Task data:
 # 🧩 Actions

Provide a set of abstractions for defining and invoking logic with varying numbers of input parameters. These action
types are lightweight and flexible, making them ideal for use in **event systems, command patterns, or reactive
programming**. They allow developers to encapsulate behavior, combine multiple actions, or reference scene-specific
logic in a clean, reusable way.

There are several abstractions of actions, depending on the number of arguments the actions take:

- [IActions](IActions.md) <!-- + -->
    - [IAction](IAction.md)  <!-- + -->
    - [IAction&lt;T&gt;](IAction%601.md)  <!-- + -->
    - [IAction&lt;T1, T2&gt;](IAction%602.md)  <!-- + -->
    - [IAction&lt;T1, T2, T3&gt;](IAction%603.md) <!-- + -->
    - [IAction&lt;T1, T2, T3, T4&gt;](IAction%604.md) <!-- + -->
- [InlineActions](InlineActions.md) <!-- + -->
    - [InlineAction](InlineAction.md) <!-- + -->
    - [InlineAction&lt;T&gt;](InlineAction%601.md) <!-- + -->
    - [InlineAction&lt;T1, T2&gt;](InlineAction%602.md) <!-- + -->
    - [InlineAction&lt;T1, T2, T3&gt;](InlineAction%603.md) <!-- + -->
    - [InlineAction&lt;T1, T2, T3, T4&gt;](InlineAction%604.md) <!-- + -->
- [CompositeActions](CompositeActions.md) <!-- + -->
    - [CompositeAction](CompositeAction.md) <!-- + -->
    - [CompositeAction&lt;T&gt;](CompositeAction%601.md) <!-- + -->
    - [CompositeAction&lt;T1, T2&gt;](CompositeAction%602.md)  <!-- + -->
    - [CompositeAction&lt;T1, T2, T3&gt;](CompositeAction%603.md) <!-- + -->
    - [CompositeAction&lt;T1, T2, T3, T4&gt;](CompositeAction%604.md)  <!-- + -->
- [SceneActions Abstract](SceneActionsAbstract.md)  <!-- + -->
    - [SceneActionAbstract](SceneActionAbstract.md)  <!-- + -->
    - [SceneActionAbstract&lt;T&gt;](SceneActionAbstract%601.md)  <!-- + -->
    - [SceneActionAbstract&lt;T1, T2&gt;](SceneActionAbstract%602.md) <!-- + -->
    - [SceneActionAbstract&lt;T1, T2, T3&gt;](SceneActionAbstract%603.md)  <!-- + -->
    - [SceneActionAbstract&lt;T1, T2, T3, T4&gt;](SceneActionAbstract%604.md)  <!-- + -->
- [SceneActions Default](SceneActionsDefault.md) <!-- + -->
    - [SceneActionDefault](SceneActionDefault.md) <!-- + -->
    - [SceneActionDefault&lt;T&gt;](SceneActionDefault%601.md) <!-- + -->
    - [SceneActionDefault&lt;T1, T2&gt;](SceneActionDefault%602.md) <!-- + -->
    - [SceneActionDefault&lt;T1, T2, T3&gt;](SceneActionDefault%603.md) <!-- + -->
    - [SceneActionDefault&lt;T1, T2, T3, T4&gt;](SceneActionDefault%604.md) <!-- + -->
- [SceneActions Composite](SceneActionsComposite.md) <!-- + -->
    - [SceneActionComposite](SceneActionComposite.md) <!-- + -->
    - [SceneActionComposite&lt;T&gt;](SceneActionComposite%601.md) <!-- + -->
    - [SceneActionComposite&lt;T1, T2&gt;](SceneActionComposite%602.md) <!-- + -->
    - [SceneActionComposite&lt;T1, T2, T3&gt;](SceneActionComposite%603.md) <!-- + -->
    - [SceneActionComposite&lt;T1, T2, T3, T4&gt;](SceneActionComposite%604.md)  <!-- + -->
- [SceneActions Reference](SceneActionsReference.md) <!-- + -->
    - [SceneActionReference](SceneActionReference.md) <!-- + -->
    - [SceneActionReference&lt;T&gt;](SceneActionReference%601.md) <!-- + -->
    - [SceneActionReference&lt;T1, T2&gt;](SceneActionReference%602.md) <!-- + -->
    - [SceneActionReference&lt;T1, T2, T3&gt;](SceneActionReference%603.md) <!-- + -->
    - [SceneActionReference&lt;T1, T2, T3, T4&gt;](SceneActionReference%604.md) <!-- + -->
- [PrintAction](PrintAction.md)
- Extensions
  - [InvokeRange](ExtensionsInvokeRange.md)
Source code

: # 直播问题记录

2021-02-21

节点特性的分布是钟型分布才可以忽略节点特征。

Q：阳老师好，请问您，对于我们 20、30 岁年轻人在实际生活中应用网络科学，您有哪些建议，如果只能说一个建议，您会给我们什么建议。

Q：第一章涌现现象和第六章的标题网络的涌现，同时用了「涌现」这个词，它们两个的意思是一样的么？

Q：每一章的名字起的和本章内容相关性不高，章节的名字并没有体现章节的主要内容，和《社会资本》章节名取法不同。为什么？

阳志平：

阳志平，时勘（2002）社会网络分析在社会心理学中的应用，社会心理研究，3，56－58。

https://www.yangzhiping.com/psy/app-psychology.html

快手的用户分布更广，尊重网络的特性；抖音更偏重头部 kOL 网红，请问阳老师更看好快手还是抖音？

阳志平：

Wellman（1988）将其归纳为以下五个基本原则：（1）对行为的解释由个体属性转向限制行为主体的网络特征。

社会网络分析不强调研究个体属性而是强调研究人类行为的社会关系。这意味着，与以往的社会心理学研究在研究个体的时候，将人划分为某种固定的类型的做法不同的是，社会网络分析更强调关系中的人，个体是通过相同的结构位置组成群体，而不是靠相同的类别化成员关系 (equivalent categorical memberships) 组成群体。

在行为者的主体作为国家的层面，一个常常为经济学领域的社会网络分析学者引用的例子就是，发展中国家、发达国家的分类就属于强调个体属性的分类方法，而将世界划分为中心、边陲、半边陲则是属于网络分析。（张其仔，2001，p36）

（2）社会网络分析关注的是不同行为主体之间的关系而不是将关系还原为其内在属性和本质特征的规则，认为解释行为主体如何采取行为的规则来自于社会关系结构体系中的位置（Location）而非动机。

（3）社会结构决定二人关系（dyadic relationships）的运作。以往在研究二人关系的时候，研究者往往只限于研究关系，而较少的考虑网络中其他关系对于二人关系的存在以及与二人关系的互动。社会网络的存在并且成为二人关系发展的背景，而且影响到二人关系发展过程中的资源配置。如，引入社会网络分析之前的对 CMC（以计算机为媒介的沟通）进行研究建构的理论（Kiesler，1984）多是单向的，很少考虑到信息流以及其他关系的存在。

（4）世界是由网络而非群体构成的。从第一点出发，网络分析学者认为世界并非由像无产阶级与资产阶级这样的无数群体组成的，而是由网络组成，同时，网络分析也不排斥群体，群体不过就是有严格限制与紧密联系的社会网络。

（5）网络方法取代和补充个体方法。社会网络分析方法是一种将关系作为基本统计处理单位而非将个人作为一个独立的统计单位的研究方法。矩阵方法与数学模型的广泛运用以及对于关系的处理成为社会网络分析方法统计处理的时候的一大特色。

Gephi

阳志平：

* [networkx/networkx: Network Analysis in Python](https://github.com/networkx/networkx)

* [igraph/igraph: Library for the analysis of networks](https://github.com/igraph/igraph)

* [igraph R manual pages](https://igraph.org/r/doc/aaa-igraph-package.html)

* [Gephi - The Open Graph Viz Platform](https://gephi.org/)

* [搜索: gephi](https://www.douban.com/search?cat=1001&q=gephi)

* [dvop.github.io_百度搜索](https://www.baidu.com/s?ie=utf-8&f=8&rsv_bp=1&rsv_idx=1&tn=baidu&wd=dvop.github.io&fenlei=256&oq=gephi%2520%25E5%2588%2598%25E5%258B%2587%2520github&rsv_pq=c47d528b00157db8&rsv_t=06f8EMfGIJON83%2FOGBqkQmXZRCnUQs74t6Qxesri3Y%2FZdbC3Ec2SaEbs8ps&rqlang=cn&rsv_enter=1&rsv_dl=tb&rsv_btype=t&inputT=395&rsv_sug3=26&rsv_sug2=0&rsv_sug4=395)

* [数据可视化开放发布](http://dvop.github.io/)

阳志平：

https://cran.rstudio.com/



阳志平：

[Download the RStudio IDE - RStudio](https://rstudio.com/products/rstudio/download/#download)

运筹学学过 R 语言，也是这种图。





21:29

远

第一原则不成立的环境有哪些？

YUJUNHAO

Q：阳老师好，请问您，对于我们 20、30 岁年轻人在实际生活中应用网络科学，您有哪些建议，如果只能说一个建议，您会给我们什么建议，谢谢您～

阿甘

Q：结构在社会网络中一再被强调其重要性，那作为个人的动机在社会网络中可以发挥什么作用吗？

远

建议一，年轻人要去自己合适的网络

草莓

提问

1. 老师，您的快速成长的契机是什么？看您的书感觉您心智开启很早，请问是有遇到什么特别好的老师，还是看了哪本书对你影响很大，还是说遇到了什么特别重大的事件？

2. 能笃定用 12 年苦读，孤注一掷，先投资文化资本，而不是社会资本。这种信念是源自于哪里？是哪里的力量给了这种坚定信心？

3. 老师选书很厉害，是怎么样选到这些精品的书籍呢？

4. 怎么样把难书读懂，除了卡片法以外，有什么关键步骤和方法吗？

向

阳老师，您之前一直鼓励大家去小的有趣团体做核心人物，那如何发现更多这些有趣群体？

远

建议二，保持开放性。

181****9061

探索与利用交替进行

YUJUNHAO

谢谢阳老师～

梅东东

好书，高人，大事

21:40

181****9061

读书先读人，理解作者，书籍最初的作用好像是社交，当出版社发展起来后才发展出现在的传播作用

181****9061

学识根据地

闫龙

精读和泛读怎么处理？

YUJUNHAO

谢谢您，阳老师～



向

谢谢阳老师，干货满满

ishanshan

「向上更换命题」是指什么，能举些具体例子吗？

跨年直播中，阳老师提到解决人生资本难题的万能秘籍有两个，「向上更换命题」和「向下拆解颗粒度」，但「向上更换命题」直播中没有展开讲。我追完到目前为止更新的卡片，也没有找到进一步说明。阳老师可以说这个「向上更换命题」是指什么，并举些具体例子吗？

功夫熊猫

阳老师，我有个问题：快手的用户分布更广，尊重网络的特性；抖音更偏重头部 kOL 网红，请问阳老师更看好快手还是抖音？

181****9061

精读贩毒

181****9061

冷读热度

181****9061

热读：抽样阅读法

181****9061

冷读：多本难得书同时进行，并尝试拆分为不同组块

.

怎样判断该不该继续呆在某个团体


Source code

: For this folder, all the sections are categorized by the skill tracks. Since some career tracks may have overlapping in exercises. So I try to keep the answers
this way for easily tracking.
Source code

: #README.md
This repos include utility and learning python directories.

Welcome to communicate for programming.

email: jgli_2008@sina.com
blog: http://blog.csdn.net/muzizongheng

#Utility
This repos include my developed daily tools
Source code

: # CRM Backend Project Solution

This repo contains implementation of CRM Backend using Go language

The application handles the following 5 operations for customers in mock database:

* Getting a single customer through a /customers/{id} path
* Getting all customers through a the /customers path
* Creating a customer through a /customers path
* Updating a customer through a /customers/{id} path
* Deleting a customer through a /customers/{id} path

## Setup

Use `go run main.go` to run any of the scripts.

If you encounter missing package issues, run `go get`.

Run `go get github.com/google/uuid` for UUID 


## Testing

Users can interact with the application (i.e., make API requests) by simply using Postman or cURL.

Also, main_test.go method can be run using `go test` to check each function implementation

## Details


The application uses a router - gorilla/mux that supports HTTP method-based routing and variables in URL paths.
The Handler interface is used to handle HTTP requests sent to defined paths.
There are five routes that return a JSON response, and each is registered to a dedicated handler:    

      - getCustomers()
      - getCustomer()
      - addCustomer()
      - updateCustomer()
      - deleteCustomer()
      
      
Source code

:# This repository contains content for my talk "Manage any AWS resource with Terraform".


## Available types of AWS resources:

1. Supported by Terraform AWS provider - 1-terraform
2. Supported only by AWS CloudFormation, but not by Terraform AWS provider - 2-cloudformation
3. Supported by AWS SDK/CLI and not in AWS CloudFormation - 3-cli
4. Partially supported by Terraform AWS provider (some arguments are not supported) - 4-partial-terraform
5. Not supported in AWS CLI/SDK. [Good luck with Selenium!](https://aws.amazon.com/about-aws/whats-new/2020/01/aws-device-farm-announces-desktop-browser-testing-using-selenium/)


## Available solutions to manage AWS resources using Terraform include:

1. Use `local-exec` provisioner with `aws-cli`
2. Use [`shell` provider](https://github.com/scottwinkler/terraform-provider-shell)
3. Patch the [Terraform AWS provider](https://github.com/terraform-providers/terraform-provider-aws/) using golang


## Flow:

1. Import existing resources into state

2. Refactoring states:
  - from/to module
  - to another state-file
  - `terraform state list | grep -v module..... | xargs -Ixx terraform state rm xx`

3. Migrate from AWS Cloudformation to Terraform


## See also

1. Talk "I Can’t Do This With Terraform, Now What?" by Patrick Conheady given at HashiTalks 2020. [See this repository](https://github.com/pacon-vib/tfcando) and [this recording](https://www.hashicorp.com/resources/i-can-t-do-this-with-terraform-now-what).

What to do: Only the lines above from the line containing "- [SceneActions Composite](SceneActionsComposite.md)" through the line containing "T2, T3, T4&gt;](SceneActionComposite%604.md)" should be retyped, exactly and with both ends included.

Solution for this exercise:
- [SceneActions Composite](SceneActionsComposite.md) <!-- + -->
    - [SceneActionComposite](SceneActionComposite.md) <!-- + -->
    - [SceneActionComposite&lt;T&gt;](SceneActionComposite%601.md) <!-- + -->
    - [SceneActionComposite&lt;T1, T2&gt;](SceneActionComposite%602.md) <!-- + -->
    - [SceneActionComposite&lt;T1, T2, T3&gt;](SceneActionComposite%603.md) <!-- + -->
    - [SceneActionComposite&lt;T1, T2, T3, T4&gt;](SceneActionComposite%604.md)  <!-- + -->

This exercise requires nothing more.